(Data extracts)

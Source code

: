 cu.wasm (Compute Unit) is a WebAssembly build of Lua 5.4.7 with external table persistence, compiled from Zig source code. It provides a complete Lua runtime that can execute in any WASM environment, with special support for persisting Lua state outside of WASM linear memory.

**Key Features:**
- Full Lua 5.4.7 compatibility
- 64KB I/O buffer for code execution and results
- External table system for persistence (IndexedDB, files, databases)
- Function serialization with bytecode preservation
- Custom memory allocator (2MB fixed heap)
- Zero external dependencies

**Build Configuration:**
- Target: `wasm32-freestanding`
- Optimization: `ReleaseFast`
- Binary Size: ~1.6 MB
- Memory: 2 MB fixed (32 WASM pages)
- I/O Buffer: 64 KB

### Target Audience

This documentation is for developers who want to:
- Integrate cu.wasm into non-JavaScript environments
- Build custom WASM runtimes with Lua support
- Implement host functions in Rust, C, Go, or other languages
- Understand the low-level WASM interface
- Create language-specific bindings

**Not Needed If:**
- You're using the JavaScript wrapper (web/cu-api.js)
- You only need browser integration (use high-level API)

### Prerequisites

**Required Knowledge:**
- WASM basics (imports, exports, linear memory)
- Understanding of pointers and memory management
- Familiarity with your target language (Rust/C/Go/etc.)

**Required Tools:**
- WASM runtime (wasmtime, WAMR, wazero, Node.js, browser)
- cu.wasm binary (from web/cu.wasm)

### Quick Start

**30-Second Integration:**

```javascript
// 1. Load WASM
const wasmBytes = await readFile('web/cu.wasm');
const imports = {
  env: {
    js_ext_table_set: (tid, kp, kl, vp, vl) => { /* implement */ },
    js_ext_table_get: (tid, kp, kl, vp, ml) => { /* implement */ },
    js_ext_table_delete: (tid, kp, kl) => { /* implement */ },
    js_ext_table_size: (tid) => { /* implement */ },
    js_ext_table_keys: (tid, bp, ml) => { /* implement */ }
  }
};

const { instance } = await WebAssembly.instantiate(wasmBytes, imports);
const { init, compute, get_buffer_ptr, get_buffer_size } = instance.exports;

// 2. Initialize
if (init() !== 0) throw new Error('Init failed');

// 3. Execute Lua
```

(End Data extracts)

What the task requires: The records above must be reproduced word for word.

Result of the task:
Source code

: cu.wasm (Compute Unit) is a WebAssembly build of Lua 5.4.7 with external table persistence, compiled from Zig source code. It provides a complete Lua runtime that can execute in any WASM environment, with special support for persisting Lua state outside of WASM linear memory.

**Key Features:**
- Full Lua 5.4.7 compatibility
- 64KB I/O buffer for code execution and results
- External table system for persistence (IndexedDB, files, databases)
- Function serialization with bytecode preservation
- Custom memory allocator (2MB fixed heap)
- Zero external dependencies

**Build Configuration:**
- Target: `wasm32-freestanding`
- Optimization: `ReleaseFast`
- Binary Size: ~1.6 MB
- Memory: 2 MB fixed (32 WASM pages)
- I/O Buffer: 64 KB

### Target Audience

This documentation is for developers who want to:
- Integrate cu.wasm into non-JavaScript environments
- Build custom WASM runtimes with Lua support
- Implement host functions in Rust, C, Go, or other languages
- Understand the low-level WASM interface
- Create language-specific bindings

**Not Needed If:**
- You're using the JavaScript wrapper (web/cu-api.js)
- You only need browser integration (use high-level API)

### Prerequisites

**Required Knowledge:**
- WASM basics (imports, exports, linear memory)
- Understanding of pointers and memory management
- Familiarity with your target language (Rust/C/Go/etc.)

**Required Tools:**
- WASM runtime (wasmtime, WAMR, wazero, Node.js, browser)
- cu.wasm binary (from web/cu.wasm)

### Quick Start

**30-Second Integration:**

```javascript
// 1. Load WASM
const wasmBytes = await readFile('web/cu.wasm');
const imports = {
  env: {
    js_ext_table_set: (tid, kp, kl, vp, vl) => { /* implement */ },
    js_ext_table_get: (tid, kp, kl, vp, ml) => { /* implement */ },
    js_ext_table_delete: (tid, kp, kl) => { /* implement */ },
    js_ext_table_size: (tid) => { /* implement */ },
    js_ext_table_keys: (tid, bp, ml) => { /* implement */ }
  }
};

const { instance } = await WebAssembly.instantiate(wasmBytes, imports);
const { init, compute, get_buffer_ptr, get_buffer_size } = instance.exports;

// 2. Initialize
if (init() !== 0) throw new Error('Init failed');

// 3. Execute Lua
```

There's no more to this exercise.